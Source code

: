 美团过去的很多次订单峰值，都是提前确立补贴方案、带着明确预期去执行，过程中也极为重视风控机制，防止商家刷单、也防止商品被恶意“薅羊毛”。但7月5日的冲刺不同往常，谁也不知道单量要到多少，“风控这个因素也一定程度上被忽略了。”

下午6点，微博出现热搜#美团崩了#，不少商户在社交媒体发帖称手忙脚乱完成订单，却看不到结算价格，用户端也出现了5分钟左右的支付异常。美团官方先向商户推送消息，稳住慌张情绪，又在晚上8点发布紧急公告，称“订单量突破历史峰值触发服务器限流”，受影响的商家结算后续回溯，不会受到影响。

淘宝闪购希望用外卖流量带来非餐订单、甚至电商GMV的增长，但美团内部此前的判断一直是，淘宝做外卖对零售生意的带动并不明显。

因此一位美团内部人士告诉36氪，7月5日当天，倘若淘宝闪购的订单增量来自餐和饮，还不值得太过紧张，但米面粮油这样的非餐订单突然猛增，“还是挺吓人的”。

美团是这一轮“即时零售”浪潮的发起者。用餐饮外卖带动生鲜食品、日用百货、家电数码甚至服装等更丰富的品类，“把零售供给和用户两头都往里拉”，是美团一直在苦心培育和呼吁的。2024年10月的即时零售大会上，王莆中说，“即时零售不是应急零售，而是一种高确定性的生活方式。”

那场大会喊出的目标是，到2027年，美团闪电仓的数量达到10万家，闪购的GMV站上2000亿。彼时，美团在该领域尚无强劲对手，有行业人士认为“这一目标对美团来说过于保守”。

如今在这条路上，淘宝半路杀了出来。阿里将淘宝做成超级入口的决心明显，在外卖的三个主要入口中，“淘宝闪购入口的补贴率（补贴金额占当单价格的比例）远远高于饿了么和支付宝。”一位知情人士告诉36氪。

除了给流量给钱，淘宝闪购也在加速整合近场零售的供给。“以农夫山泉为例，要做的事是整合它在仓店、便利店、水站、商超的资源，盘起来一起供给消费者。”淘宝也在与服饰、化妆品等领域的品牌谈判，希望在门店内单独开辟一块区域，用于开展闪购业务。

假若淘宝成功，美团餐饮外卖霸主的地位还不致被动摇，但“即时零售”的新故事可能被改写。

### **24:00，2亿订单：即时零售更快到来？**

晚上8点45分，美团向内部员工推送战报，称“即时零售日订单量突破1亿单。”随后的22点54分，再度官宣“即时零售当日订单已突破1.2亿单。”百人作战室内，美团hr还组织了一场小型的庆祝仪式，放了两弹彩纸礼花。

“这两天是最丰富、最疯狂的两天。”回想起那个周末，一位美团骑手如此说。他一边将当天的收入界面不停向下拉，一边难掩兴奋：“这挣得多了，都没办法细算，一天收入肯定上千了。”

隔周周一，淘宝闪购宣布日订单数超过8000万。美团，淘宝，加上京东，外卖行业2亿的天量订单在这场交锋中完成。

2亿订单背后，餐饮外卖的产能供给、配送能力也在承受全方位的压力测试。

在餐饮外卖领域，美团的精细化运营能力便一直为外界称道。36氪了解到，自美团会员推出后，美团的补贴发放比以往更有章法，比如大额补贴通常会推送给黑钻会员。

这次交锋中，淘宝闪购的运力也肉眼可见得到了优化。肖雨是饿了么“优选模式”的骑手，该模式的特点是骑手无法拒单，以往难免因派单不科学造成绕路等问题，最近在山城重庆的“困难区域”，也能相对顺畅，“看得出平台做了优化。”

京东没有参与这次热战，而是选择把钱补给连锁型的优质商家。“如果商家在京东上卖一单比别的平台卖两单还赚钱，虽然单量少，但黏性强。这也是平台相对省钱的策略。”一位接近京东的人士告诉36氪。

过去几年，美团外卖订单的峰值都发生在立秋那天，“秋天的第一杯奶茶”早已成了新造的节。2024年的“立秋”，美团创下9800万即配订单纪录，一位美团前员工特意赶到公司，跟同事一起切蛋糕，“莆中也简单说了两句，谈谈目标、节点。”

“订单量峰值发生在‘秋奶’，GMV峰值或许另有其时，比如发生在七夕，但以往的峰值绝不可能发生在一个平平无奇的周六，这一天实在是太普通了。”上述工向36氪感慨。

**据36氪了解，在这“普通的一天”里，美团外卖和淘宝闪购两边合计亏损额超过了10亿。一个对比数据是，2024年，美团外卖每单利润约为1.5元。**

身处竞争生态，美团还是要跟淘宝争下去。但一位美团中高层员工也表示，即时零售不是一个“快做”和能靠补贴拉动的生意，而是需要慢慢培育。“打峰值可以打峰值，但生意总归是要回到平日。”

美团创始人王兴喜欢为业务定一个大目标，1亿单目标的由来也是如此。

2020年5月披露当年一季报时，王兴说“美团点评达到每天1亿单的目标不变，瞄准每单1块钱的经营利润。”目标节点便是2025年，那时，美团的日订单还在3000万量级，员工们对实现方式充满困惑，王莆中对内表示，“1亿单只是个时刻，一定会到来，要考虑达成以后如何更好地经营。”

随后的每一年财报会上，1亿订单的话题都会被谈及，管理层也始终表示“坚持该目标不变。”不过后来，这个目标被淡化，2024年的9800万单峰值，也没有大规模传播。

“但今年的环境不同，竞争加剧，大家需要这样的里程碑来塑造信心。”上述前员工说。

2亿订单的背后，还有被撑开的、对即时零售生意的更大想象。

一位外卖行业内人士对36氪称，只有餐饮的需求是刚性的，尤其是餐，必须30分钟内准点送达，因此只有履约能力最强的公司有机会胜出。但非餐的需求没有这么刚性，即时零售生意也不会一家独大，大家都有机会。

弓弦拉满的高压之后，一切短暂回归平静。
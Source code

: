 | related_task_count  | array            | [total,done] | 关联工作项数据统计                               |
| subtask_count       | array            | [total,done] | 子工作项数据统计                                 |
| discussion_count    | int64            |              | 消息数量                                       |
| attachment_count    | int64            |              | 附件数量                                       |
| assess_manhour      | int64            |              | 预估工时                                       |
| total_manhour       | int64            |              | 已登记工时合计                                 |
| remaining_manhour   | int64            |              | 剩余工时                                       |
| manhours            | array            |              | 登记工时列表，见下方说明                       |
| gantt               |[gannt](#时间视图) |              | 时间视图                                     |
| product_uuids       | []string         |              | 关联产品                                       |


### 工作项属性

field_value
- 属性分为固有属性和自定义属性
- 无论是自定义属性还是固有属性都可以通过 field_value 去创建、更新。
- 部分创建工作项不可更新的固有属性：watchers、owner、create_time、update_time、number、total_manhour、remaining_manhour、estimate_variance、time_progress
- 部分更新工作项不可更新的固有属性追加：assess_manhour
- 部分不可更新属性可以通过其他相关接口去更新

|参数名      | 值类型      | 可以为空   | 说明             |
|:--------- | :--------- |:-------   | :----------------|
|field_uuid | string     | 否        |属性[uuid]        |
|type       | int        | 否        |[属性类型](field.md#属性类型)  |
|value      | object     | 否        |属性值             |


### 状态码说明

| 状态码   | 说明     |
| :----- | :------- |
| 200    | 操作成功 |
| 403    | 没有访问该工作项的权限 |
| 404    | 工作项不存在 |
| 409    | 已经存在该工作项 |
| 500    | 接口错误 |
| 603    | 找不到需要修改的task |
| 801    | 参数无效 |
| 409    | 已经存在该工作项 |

^^^^^^^^^^^^^^^^

## Problem to work on
Quote every record above exactly.

## Completed exercise
Source code

: 美团过去的很多次订单峰值，都是提前确立补贴方案、带着明确预期去执行，过程中也极为重视风控机制，防止商家刷单、也防止商品被恶意“薅羊毛”。但7月5日的冲刺不同往常，谁也不知道单量要到多少，“风控这个因素也一定程度上被忽略了。”

下午6点，微博出现热搜#美团崩了#，不少商户在社交媒体发帖称手忙脚乱完成订单，却看不到结算价格，用户端也出现了5分钟左右的支付异常。美团官方先向商户推送消息，稳住慌张情绪，又在晚上8点发布紧急公告，称“订单量突破历史峰值触发服务器限流”，受影响的商家结算后续回溯，不会受到影响。

淘宝闪购希望用外卖流量带来非餐订单、甚至电商GMV的增长，但美团内部此前的判断一直是，淘宝做外卖对零售生意的带动并不明显。

因此一位美团内部人士告诉36氪，7月5日当天，倘若淘宝闪购的订单增量来自餐和饮，还不值得太过紧张，但米面粮油这样的非餐订单突然猛增，“还是挺吓人的”。

美团是这一轮“即时零售”浪潮的发起者。用餐饮外卖带动生鲜食品、日用百货、家电数码甚至服装等更丰富的品类，“把零售供给和用户两头都往里拉”，是美团一直在苦心培育和呼吁的。2024年10月的即时零售大会上，王莆中说，“即时零售不是应急零售，而是一种高确定性的生活方式。”

那场大会喊出的目标是，到2027年，美团闪电仓的数量达到10万家，闪购的GMV站上2000亿。彼时，美团在该领域尚无强劲对手，有行业人士认为“这一目标对美团来说过于保守”。

如今在这条路上，淘宝半路杀了出来。阿里将淘宝做成超级入口的决心明显，在外卖的三个主要入口中，“淘宝闪购入口的补贴率（补贴金额占当单价格的比例）远远高于饿了么和支付宝。”一位知情人士告诉36氪。

除了给流量给钱，淘宝闪购也在加速整合近场零售的供给。“以农夫山泉为例，要做的事是整合它在仓店、便利店、水站、商超的资源，盘起来一起供给消费者。”淘宝也在与服饰、化妆品等领域的品牌谈判，希望在门店内单独开辟一块区域，用于开展闪购业务。

假若淘宝成功，美团餐饮外卖霸主的地位还不致被动摇，但“即时零售”的新故事可能被改写。

### **24:00，2亿订单：即时零售更快到来？**

晚上8点45分，美团向内部员工推送战报，称“即时零售日订单量突破1亿单。”随后的22点54分，再度官宣“即时零售当日订单已突破1.2亿单。”百人作战室内，美团hr还组织了一场小型的庆祝仪式，放了两弹彩纸礼花。

“这两天是最丰富、最疯狂的两天。”回想起那个周末，一位美团骑手如此说。他一边将当天的收入界面不停向下拉，一边难掩兴奋：“这挣得多了，都没办法细算，一天收入肯定上千了。”

隔周周一，淘宝闪购宣布日订单数超过8000万。美团，淘宝，加上京东，外卖行业2亿的天量订单在这场交锋中完成。

2亿订单背后，餐饮外卖的产能供给、配送能力也在承受全方位的压力测试。

在餐饮外卖领域，美团的精细化运营能力便一直为外界称道。36氪了解到，自美团会员推出后，美团的补贴发放比以往更有章法，比如大额补贴通常会推送给黑钻会员。

这次交锋中，淘宝闪购的运力也肉眼可见得到了优化。肖雨是饿了么“优选模式”的骑手，该模式的特点是骑手无法拒单，以往难免因派单不科学造成绕路等问题，最近在山城重庆的“困难区域”，也能相对顺畅，“看得出平台做了优化。”

京东没有参与这次热战，而是选择把钱补给连锁型的优质商家。“如果商家在京东上卖一单比别的平台卖两单还赚钱，虽然单量少，但黏性强。这也是平台相对省钱的策略。”一位接近京东的人士告诉36氪。

过去几年，美团外卖订单的峰值都发生在立秋那天，“秋天的第一杯奶茶”早已成了新造的节。2024年的“立秋”，美团创下9800万即配订单纪录，一位美团前员工特意赶到公司，跟同事一起切蛋糕，“莆中也简单说了两句，谈谈目标、节点。”

“订单量峰值发生在‘秋奶’，GMV峰值或许另有其时，比如发生在七夕，但以往的峰值绝不可能发生在一个平平无奇的周六，这一天实在是太普通了。”上述工向36氪感慨。

**据36氪了解，在这“普通的一天”里，美团外卖和淘宝闪购两边合计亏损额超过了10亿。一个对比数据是，2024年，美团外卖每单利润约为1.5元。**

身处竞争生态，美团还是要跟淘宝争下去。但一位美团中高层员工也表示，即时零售不是一个“快做”和能靠补贴拉动的生意，而是需要慢慢培育。“打峰值可以打峰值，但生意总归是要回到平日。”

美团创始人王兴喜欢为业务定一个大目标，1亿单目标的由来也是如此。

2020年5月披露当年一季报时，王兴说“美团点评达到每天1亿单的目标不变，瞄准每单1块钱的经营利润。”目标节点便是2025年，那时，美团的日订单还在3000万量级，员工们对实现方式充满困惑，王莆中对内表示，“1亿单只是个时刻，一定会到来，要考虑达成以后如何更好地经营。”

随后的每一年财报会上，1亿订单的话题都会被谈及，管理层也始终表示“坚持该目标不变。”不过后来，这个目标被淡化，2024年的9800万单峰值，也没有大规模传播。

“但今年的环境不同，竞争加剧，大家需要这样的里程碑来塑造信心。”上述前员工说。

2亿订单的背后，还有被撑开的、对即时零售生意的更大想象。

一位外卖行业内人士对36氪称，只有餐饮的需求是刚性的，尤其是餐，必须30分钟内准点送达，因此只有履约能力最强的公司有机会胜出。但非餐的需求没有这么刚性，即时零售生意也不会一家独大，大家都有机会。

弓弦拉满的高压之后，一切短暂回归平静。
Source code

: | related_task_count  | array            | [total,done] | 关联工作项数据统计                               |
| subtask_count       | array            | [total,done] | 子工作项数据统计                                 |
| discussion_count    | int64            |              | 消息数量                                       |
| attachment_count    | int64            |              | 附件数量                                       |
| assess_manhour      | int64            |              | 预估工时                                       |
| total_manhour       | int64            |              | 已登记工时合计                                 |
| remaining_manhour   | int64            |              | 剩余工时                                       |
| manhours            | array            |              | 登记工时列表，见下方说明                       |
| gantt               |[gannt](#时间视图) |              | 时间视图                                     |
| product_uuids       | []string         |              | 关联产品                                       |


### 工作项属性

field_value
- 属性分为固有属性和自定义属性
- 无论是自定义属性还是固有属性都可以通过 field_value 去创建、更新。
- 部分创建工作项不可更新的固有属性：watchers、owner、create_time、update_time、number、total_manhour、remaining_manhour、estimate_variance、time_progress
- 部分更新工作项不可更新的固有属性追加：assess_manhour
- 部分不可更新属性可以通过其他相关接口去更新

|参数名      | 值类型      | 可以为空   | 说明             |
|:--------- | :--------- |:-------   | :----------------|
|field_uuid | string     | 否        |属性[uuid]        |
|type       | int        | 否        |[属性类型](field.md#属性类型)  |
|value      | object     | 否        |属性值             |


### 状态码说明

| 状态码   | 说明     |
| :----- | :------- |
| 200    | 操作成功 |
| 403    | 没有访问该工作项的权限 |
| 404    | 工作项不存在 |
| 409    | 已经存在该工作项 |
| 500    | 接口错误 |
| 603    | 找不到需要修改的task |
| 801    | 参数无效 |
| 409    | 已经存在该工作项 |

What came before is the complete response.